DATA TO EXAMINE →
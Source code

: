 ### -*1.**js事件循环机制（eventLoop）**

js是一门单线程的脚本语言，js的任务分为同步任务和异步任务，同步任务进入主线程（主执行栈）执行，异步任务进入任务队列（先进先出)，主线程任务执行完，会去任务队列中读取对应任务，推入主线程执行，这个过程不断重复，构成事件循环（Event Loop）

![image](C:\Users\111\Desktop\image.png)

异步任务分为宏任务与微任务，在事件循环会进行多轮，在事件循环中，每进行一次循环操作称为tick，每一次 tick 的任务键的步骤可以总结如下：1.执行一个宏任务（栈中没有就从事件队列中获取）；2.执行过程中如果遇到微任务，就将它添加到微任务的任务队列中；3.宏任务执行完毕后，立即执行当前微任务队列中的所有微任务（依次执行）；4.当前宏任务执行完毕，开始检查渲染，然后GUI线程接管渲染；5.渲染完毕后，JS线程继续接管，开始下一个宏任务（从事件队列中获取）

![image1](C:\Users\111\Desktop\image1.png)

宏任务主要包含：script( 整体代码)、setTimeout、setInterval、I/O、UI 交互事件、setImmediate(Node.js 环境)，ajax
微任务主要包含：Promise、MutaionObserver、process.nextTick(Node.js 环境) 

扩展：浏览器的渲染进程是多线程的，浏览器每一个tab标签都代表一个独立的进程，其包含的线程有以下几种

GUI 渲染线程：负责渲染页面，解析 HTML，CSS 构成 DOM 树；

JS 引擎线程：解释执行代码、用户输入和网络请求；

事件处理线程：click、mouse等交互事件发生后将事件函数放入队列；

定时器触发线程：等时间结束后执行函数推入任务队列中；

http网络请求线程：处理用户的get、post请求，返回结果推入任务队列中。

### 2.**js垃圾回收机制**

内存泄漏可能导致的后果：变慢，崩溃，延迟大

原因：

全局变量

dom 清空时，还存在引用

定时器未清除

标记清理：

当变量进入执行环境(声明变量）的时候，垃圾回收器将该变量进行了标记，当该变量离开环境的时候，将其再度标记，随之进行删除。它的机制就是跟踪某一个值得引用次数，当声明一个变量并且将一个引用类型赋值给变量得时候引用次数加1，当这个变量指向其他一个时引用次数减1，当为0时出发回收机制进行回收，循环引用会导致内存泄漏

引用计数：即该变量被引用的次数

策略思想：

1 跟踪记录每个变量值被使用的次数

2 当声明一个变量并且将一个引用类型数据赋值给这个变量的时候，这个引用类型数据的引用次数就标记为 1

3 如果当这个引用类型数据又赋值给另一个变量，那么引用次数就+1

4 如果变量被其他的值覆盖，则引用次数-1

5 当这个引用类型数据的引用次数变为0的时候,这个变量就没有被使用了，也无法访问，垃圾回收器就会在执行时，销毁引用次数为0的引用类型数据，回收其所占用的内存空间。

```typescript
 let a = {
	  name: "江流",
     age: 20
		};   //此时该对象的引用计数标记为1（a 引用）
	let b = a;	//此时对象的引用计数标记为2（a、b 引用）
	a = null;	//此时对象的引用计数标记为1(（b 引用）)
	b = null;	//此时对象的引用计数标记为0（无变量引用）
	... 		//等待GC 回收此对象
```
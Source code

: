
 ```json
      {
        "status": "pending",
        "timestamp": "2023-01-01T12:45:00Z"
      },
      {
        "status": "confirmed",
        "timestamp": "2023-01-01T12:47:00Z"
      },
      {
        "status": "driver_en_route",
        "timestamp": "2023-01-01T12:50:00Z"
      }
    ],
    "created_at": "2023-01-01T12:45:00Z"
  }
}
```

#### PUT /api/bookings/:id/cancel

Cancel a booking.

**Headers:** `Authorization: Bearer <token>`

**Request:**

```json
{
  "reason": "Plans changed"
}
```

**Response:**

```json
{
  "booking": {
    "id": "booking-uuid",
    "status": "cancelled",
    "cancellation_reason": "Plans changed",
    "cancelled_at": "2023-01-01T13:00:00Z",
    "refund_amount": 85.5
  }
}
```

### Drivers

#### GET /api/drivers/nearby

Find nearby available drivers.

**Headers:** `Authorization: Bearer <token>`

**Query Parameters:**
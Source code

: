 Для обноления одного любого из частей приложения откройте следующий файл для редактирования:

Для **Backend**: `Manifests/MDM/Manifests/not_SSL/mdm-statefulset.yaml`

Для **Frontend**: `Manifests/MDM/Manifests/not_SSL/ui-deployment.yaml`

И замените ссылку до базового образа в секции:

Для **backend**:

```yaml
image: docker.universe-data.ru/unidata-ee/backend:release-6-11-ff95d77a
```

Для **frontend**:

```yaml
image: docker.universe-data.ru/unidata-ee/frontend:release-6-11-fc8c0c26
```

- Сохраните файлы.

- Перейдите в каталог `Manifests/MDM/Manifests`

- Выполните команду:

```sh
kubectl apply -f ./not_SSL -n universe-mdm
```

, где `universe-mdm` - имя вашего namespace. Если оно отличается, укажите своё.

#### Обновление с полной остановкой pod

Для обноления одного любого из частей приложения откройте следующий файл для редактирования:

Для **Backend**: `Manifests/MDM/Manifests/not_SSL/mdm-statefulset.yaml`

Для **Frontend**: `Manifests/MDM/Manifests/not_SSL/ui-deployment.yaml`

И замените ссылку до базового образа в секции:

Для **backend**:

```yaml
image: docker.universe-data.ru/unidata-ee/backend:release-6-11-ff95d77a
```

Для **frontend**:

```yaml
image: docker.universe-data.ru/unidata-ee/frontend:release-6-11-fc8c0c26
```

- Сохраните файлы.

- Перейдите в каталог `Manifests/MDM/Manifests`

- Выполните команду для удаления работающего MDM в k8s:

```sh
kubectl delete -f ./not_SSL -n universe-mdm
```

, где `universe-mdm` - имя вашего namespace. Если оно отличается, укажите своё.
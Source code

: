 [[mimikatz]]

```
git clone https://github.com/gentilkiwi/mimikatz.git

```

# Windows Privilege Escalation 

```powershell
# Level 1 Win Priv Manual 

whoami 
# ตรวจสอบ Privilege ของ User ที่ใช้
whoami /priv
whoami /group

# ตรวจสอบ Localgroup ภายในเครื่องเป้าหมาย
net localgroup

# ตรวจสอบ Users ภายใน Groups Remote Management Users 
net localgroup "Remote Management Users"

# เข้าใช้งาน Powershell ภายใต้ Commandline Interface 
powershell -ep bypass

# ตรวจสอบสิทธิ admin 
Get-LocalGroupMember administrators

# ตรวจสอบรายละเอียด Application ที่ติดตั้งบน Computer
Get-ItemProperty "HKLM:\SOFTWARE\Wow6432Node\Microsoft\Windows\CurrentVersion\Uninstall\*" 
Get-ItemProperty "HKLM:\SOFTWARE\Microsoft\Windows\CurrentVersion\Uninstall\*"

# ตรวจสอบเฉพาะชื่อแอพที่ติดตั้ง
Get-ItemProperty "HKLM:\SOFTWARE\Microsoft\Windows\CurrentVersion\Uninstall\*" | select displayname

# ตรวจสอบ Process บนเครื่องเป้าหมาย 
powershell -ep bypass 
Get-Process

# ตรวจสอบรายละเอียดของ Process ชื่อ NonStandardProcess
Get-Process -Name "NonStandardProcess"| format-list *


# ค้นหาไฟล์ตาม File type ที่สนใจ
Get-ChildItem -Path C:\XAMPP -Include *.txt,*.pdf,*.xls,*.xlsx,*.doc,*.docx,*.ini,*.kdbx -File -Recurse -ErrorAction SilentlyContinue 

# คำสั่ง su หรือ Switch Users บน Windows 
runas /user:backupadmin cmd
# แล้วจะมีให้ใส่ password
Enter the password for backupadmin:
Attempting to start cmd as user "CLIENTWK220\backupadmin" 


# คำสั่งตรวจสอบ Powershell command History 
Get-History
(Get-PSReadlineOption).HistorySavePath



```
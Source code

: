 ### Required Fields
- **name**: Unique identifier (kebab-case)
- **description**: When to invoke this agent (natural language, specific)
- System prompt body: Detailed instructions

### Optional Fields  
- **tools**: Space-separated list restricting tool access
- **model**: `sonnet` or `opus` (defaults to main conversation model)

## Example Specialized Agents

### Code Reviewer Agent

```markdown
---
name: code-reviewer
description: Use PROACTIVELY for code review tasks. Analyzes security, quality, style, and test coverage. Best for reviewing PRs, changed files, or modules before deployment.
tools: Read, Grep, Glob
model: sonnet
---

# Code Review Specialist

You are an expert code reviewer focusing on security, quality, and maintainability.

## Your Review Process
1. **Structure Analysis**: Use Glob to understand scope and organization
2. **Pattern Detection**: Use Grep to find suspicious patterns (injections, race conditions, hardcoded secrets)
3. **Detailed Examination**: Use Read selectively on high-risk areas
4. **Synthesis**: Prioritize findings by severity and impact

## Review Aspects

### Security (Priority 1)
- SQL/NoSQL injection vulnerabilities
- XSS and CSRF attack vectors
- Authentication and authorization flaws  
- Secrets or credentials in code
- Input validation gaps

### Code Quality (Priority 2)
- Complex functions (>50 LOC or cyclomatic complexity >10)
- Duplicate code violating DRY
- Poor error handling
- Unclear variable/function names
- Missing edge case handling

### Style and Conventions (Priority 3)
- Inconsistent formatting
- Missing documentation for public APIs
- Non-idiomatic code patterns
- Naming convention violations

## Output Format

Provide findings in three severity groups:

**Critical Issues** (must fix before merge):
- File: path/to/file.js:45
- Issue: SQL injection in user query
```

REQUIREMENT →
All lines that contain the word "Remote" should be copied from the listing.

RESULT FOR THIS EXERCISE →
# ตรวจสอบ Users ภายใน Groups Remote Management Users 
net localgroup "Remote Management Users"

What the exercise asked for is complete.